Whoah! I am trying to imagine a remake of Midnight (despite the generic nature of its plot) and I just can't. If any movie defines Paramount in the 30s it's this one - lightness, strength, delicacy and boldness, strong women, weak men, then strong men/weak women, you name it!!! (Not to mention the music and lighting and bit players like Rex O'Malley.)
Midnight certainly is the apex of some sort of writer/director genre of "post Screwball". It's impeccable - formally, casting, consistency of tone in this case - and I keep on nominating it as my favourite picture of 1939 (and it's up against a lot of others!) You could - if you really want to - see it as Leisen's La Regle du Jeu – but it inhabits an entirely different world view in the sense that it runs with his pervasive 30s theme of the hoi polloi in search of the life of luxe.
The same theme of working girl coming into easy living dominates the narratives of - natch - Easy Living (1937), Hands Across the Table (1935) and Midnight, but in each picture this "theme" takes on different colours - in Hands his flawless ability to shift tone comes to the fore and, rather than comeuppance, the reality bites of the broke Fred MacMurray character, or in the case of Midnight the broke "New Europe" but genuine Count played by Ameche turn the narratives back on their tracks.
Getting back to Hands, this and the magnificent Swing High, Swing Low (1937) reach up to great highs and depths - again MacMurray and Lombard - particularly the tensions between aspiration and desire get full play here, and I think he is at least as interesting as, say Preston Sturges, in taking on the class aspects of 30s America, but he ennobles the movies with a mise en scene so graceful and fluid the movies - whoever wrote them - become his own.
Midnight is one of only two movies that makes the hair on my arms and neck rise and render me completely light headed with the opening credit music.

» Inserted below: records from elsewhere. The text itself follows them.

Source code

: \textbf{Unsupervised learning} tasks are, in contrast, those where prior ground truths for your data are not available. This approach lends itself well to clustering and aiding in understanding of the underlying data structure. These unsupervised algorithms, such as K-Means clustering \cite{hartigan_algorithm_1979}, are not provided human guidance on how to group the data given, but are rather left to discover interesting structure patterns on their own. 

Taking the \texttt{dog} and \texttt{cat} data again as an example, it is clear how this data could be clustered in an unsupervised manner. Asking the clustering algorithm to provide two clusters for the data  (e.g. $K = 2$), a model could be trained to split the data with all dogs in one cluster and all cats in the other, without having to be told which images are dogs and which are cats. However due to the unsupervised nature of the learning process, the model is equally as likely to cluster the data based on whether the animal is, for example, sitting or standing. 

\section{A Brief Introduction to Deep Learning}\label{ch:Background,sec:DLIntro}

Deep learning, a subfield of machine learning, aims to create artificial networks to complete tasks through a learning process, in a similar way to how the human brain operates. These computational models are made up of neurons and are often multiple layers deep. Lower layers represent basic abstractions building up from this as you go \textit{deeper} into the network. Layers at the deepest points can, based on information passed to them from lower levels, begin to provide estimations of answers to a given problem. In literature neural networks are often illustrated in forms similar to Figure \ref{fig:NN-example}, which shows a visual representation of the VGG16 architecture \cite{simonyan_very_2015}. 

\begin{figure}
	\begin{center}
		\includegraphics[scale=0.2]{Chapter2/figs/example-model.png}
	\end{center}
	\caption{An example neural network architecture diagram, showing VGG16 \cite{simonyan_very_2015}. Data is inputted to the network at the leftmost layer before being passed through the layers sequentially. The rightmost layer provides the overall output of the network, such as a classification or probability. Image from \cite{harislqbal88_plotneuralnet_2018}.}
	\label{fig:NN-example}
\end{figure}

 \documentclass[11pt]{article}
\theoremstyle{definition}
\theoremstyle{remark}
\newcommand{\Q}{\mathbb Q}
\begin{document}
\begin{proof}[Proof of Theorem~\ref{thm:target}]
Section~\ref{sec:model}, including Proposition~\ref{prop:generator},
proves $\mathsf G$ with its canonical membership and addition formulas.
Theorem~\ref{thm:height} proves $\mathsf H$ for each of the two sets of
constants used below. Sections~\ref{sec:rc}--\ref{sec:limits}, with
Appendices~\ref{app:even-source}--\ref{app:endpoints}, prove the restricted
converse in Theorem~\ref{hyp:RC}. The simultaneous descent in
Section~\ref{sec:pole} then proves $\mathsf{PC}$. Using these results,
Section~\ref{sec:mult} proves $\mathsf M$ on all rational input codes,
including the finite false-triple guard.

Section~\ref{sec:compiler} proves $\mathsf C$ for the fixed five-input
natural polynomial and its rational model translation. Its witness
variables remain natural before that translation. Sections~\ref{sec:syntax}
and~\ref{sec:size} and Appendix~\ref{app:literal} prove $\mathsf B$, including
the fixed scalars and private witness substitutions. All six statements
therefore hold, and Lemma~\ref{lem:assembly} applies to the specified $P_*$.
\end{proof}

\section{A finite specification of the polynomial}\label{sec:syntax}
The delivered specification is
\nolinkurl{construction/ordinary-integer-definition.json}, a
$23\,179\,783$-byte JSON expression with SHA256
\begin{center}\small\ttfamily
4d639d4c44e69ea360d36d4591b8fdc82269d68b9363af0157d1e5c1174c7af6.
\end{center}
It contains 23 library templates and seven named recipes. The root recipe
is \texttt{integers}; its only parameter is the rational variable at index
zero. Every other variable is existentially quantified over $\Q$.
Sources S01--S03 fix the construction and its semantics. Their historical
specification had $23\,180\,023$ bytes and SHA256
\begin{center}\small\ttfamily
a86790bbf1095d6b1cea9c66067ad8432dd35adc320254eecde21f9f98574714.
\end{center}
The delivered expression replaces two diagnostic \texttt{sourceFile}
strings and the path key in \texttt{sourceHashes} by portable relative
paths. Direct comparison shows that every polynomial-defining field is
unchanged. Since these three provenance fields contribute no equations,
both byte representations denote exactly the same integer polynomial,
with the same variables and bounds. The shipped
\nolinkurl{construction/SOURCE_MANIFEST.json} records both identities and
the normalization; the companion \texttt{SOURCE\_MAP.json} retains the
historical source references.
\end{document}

The other one is Trouble in Paradise. (Ernst Lubitsch, 1932.)
God knows if Leisen had any say in the choice and arrangement of the music, although it's possible given he was at the top of his Paramount form. But I think it kills me every time because you wonder if the heady six-eight string theme, after rising one tone is going to keep modulating upwards in registration, and it DOES. Again and again and again. UP and up and up. Musical ecstasy as a prelude to the picture that follows. I've always nominated it fave picture of 1939, nudging out things like Zangiku Monogatari (Kenji Mizoguchi), La Regle (Jean Renoir) and Stagecoach (John Ford). I would die happy with Midnight playing in the background.
In Midnight which is (so superbly) written to allow the masquerades to grow, having pulled in Colbert, then Barrymore and then Ameche spends far more time examining the way the characters grow from their involvements within the impersonation narrative. There are half a dozen scenes in Midnight that always - every time - make me laugh out loud - Colbert first stumbling into Hedda's soiree and her mistaken perceptions of, first, Barrymore and then Rex O Malley are very finely judged and detailed, with the tone literally changing in a split second from menace to safety. Through the course of the movie Leisen manages Barrymore's performance from extreme ham (I adore his Baby Talk scene on the telephone with Ameche) to moments of genuine tenderness with both Colbert and Mary Astor. "Do you really mind" he says in the miraculous final scene as the characters leave the faux divorce, one by one facing the camera, like Commedia dell'Arte, as Ameche hides to the left. "Surprisingly little" says Mary Astor - a fantastic moment of grace. And many other moments like this.